What you will do> Search the listing below for the line containing "Hi, I’m @MuntuBiawa". From there through the line containing "The goal of", transcribe every line exactly, both ends included.

Supplied records>
▼
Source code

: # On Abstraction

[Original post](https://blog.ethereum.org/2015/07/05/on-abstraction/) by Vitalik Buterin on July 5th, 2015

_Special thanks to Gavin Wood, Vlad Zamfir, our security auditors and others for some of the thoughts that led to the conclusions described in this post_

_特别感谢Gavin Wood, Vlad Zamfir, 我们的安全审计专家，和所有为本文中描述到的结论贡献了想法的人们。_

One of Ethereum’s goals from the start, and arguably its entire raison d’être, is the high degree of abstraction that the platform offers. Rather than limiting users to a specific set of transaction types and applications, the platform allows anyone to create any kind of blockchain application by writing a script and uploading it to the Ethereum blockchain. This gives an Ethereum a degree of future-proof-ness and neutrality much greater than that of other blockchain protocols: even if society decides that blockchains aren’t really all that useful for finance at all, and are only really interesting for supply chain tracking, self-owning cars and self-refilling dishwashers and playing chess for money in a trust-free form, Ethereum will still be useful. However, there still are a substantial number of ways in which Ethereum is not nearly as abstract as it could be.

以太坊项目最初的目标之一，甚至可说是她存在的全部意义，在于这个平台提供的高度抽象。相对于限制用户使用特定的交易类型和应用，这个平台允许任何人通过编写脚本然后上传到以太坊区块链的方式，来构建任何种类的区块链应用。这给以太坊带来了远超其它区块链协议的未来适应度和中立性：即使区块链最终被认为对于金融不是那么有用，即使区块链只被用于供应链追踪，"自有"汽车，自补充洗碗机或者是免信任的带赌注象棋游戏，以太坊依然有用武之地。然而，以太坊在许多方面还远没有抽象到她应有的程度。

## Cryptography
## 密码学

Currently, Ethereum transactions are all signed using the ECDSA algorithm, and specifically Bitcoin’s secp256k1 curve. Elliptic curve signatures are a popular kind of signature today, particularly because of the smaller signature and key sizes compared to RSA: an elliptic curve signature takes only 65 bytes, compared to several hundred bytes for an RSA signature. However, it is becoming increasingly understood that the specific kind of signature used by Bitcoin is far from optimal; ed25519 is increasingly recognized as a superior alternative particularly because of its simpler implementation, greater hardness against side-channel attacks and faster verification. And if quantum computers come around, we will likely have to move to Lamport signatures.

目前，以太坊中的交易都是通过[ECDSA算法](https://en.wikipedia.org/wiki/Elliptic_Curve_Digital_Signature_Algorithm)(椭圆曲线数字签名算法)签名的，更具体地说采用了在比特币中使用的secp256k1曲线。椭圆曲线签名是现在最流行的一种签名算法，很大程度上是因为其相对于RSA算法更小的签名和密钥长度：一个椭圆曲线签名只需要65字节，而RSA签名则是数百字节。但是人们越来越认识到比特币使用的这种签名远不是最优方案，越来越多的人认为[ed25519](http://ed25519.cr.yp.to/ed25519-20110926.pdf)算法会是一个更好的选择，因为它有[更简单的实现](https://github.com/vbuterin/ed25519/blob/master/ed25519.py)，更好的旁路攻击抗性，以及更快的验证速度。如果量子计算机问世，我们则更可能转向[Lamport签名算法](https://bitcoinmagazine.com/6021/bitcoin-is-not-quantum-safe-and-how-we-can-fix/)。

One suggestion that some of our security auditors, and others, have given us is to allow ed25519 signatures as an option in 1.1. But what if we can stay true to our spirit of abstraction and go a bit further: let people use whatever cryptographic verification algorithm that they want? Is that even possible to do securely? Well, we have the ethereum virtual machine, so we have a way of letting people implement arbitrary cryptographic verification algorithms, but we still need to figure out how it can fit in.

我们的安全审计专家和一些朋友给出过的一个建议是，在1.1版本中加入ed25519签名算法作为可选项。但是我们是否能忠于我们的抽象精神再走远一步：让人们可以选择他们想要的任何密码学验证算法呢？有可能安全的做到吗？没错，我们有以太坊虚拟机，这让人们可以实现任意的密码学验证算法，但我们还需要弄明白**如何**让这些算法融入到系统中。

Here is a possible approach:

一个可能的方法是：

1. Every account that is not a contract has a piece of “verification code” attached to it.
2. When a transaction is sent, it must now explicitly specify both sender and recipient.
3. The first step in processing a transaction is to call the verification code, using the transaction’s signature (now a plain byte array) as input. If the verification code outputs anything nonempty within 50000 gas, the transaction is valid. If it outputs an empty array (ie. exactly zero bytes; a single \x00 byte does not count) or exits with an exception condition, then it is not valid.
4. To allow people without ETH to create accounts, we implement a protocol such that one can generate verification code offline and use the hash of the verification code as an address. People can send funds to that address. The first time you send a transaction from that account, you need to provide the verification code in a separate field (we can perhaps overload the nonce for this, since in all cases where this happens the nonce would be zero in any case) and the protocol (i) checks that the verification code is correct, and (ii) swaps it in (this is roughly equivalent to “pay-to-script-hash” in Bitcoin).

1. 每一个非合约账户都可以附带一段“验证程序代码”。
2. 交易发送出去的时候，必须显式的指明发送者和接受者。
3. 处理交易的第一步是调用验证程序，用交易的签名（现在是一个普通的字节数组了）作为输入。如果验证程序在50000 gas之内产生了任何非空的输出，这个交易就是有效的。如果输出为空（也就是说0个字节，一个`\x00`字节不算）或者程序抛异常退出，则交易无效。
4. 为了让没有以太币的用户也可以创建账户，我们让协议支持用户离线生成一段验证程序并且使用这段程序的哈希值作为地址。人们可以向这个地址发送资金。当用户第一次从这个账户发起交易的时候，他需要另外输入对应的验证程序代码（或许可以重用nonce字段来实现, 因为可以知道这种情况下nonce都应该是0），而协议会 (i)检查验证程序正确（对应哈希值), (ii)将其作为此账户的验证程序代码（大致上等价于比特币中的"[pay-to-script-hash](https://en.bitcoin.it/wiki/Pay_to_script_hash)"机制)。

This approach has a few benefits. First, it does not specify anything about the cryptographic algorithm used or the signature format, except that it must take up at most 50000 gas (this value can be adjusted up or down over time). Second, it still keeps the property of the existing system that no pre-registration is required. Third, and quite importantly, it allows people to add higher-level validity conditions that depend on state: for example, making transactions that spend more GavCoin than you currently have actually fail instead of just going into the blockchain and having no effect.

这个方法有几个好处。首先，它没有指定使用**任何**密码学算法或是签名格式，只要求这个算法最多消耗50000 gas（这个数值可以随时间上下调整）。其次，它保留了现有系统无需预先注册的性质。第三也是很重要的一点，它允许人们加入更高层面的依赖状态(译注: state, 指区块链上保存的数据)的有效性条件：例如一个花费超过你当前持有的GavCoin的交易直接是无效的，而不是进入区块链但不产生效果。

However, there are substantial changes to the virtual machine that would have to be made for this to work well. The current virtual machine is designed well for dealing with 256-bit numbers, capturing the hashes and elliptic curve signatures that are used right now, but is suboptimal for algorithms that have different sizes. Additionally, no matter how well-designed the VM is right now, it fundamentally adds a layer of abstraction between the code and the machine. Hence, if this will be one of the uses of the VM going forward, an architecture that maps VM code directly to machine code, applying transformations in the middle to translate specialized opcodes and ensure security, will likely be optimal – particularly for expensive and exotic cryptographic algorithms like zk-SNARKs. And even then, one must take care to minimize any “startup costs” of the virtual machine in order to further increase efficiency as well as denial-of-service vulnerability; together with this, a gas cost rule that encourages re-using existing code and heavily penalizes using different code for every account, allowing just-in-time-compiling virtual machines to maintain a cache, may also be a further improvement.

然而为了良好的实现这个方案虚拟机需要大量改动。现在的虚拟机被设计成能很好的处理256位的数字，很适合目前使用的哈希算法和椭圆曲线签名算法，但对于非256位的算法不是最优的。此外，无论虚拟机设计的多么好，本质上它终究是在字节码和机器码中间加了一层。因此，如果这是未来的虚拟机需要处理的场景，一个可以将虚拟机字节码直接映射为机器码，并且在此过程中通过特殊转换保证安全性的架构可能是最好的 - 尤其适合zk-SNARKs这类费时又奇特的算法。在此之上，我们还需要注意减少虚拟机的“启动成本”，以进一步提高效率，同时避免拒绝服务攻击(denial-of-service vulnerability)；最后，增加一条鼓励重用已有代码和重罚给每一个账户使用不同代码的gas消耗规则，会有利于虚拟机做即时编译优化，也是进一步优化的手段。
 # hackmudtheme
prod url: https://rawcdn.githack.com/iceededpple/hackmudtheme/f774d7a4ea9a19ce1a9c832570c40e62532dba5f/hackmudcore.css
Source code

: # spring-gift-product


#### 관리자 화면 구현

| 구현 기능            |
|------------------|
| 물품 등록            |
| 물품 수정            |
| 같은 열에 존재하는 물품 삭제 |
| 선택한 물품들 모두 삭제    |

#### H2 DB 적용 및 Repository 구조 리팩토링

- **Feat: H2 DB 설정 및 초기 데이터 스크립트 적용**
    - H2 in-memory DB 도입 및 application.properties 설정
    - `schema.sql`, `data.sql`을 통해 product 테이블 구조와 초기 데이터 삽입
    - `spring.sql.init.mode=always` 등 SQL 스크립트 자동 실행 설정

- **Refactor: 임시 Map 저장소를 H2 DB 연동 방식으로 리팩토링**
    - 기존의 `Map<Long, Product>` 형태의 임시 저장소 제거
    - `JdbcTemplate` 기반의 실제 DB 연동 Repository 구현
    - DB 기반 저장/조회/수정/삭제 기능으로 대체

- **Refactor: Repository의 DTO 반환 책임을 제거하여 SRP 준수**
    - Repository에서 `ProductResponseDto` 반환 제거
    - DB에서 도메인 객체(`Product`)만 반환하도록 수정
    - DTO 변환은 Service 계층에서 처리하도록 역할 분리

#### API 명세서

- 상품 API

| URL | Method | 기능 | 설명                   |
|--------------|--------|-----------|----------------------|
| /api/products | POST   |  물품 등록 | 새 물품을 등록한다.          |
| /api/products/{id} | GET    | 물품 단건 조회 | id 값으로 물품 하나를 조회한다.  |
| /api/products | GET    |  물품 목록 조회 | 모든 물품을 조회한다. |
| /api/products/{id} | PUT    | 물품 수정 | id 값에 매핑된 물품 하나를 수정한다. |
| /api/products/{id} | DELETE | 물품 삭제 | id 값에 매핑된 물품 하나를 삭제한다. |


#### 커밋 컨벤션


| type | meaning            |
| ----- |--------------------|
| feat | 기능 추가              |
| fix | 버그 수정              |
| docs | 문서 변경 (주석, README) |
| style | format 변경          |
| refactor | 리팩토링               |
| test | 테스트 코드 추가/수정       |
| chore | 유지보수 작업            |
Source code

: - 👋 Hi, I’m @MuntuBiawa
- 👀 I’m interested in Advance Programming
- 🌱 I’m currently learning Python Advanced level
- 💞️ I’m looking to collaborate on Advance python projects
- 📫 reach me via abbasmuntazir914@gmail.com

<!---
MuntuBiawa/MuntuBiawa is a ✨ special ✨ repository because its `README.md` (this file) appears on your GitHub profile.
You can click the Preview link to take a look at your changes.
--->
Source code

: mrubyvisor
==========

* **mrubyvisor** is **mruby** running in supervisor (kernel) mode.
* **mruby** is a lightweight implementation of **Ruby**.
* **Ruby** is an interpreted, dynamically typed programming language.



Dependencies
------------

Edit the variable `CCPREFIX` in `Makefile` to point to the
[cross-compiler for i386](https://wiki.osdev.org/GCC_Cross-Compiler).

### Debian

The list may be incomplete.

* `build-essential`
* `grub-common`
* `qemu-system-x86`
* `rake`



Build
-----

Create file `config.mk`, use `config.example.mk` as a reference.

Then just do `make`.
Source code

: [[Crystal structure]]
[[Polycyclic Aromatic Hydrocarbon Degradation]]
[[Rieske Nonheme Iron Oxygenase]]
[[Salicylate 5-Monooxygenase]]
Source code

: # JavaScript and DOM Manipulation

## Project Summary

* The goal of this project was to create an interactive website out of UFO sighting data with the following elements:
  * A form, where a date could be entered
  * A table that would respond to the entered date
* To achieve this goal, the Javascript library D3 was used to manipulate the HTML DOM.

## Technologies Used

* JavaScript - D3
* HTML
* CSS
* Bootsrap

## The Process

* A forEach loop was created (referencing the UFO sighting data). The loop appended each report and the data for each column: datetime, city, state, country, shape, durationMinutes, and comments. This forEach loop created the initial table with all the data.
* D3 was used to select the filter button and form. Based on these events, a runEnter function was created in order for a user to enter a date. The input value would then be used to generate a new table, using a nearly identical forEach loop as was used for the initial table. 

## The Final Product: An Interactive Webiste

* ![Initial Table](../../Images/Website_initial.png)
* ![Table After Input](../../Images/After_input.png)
▲
Output for this exercise>
: - 👋 Hi, I’m @MuntuBiawa
- 👀 I’m interested in Advance Programming
- 🌱 I’m currently learning Python Advanced level
- 💞️ I’m looking to collaborate on Advance python projects
- 📫 reach me via abbasmuntazir914@gmail.com

<!---
MuntuBiawa/MuntuBiawa is a ✨ special ✨ repository because its `README.md` (this file) appears on your GitHub profile.
You can click the Preview link to take a look at your changes.
--->
Source code

: mrubyvisor
==========

* **mrubyvisor** is **mruby** running in supervisor (kernel) mode.
* **mruby** is a lightweight implementation of **Ruby**.
* **Ruby** is an interpreted, dynamically typed programming language.



Dependencies
------------

Edit the variable `CCPREFIX` in `Makefile` to point to the
[cross-compiler for i386](https://wiki.osdev.org/GCC_Cross-Compiler).

### Debian

The list may be incomplete.

* `build-essential`
* `grub-common`
* `qemu-system-x86`
* `rake`



Build
-----

Create file `config.mk`, use `config.example.mk` as a reference.

Then just do `make`.
Source code

: [[Crystal structure]]
[[Polycyclic Aromatic Hydrocarbon Degradation]]
[[Rieske Nonheme Iron Oxygenase]]
[[Salicylate 5-Monooxygenase]]
Source code

: # JavaScript and DOM Manipulation

## Project Summary

* The goal of this project was to create an interactive website out of UFO sighting data with the following elements:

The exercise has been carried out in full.